← Back to context

Comment by noirbot

1 month ago

Also, the UX of your potential "remote workers" are vitally important! The difference between a good and a bad remote worker is almost always how good they are at communicating - both reading and understanding tickets of work to be done and how well they explain, annotate, and document the work they do.

At the end of the day, someone has to be checking the work. This is true of humans and of any potential AI agent, and the UX of that is a big deal. I can get on a call and talk through the code another engineer on my team wrote and make sure I understand it and that it's doing the right thing before we accept it. I'm sure at some point I could do that with an LLM, but the worry is that the LLM has no innate loyalty or sense of its own accuracy or honesty.

I can mostly trust that my human coworker isn't bullshitting me and any mistakes are honest mistakes that we'll learn from together for the future. That we're both in the same boat where if we write or approve malicious or flagrantly defective code, our job is on the line. An AI agent that's written bad or vulnerable code won't know it, will completely seriously assert that it did exactly what it was told, doesn't care if it gets fired, and may say completely untrue things in an attempt to justify itself.

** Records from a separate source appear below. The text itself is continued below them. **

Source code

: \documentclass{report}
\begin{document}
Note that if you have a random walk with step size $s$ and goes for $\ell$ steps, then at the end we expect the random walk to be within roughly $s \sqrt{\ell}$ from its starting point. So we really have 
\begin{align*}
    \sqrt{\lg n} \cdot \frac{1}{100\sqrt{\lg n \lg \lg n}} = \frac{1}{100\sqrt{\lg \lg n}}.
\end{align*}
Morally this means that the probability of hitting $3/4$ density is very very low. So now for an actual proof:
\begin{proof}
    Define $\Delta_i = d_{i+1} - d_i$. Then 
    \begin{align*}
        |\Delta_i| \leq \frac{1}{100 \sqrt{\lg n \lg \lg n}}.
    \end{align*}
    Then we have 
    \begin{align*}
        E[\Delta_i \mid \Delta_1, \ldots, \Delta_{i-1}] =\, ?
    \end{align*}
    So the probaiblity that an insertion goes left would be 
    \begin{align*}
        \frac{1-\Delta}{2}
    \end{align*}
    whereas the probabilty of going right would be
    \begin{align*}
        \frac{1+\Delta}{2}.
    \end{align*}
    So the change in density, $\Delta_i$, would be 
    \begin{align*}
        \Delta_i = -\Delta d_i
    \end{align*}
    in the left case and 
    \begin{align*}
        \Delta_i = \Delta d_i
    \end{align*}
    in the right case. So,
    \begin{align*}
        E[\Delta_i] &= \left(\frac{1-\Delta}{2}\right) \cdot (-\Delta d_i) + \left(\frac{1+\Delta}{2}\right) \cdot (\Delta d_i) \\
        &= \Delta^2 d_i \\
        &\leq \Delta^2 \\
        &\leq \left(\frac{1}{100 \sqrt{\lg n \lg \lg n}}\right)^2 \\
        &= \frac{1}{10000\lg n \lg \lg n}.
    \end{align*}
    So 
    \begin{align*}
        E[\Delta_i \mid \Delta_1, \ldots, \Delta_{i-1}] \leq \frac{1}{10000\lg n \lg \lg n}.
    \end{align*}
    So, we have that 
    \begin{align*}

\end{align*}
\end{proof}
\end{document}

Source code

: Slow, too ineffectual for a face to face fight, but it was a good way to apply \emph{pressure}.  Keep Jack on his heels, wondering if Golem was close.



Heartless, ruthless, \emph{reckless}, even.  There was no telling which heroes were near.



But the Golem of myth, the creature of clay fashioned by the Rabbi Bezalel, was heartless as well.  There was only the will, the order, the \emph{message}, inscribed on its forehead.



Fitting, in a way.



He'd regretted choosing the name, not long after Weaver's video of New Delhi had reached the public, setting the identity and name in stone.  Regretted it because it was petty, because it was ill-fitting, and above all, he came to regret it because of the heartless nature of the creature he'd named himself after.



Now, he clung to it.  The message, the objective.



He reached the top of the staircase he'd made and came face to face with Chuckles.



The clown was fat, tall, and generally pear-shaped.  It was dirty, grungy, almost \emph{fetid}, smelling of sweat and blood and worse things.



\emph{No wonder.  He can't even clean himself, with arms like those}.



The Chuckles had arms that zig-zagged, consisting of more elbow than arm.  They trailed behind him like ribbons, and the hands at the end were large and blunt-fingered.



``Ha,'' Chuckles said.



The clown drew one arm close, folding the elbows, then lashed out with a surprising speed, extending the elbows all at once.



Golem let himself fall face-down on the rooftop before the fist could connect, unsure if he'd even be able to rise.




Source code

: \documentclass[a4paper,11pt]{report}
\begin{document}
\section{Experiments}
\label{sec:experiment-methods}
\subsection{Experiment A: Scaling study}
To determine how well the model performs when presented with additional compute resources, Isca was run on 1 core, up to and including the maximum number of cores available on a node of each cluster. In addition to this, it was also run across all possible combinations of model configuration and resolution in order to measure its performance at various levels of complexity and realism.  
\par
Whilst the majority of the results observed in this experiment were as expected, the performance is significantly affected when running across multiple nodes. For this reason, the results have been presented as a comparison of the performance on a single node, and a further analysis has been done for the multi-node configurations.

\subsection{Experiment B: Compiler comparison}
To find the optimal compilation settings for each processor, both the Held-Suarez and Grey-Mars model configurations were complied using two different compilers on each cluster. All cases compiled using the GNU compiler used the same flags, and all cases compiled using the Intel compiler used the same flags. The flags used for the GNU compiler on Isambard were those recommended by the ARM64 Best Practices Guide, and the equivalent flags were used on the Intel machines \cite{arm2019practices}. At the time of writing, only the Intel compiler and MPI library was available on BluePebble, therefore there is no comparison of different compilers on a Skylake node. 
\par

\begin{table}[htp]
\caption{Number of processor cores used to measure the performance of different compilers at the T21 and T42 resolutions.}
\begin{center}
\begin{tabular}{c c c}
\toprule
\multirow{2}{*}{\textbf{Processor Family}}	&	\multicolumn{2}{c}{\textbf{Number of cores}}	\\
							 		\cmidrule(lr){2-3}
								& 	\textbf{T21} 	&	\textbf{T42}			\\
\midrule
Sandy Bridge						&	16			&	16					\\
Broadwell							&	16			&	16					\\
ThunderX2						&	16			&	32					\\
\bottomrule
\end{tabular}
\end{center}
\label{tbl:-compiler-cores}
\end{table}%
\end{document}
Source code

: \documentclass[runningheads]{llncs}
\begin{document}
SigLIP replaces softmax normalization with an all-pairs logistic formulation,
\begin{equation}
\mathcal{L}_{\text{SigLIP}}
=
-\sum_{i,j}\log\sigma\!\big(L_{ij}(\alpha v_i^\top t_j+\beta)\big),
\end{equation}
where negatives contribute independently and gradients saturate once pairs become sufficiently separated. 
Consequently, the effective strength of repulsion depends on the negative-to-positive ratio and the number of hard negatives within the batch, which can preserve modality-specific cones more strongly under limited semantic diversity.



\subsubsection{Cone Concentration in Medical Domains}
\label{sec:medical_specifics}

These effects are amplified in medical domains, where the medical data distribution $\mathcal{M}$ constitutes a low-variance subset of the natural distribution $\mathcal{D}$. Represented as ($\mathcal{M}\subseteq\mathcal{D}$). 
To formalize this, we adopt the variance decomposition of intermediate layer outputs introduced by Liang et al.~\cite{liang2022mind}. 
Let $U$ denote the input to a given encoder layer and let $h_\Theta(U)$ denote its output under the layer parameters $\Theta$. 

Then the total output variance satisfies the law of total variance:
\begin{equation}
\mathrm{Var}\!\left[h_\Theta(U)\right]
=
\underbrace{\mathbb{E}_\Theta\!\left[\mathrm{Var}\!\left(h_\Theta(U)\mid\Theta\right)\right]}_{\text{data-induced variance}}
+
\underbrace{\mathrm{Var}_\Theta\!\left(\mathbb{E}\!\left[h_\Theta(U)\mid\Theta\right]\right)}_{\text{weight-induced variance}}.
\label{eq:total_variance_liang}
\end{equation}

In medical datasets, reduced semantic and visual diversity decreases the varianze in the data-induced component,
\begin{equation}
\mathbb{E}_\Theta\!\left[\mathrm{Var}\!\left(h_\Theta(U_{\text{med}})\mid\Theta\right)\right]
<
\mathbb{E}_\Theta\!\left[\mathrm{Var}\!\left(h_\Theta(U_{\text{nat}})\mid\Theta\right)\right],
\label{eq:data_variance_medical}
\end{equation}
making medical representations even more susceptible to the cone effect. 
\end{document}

Any AI "remote worker" is a totally different trust and interaction model. There's no real way to treat it like you would another human engineer because it has, essentially, no incentive structure at all. It doesn't care if the code works. It doesn't care if the team meets its goals. It doesn't care if I get fired. I'm not working with a peer, I'm working with an industrial machine that maybe makes my job easier.

It's hilarious that people don't see this. The UX of an "llm product" is the quality of the text in text out. An "aligned model" is one with good UX. Instruct tuning is UX. RLHF is UX.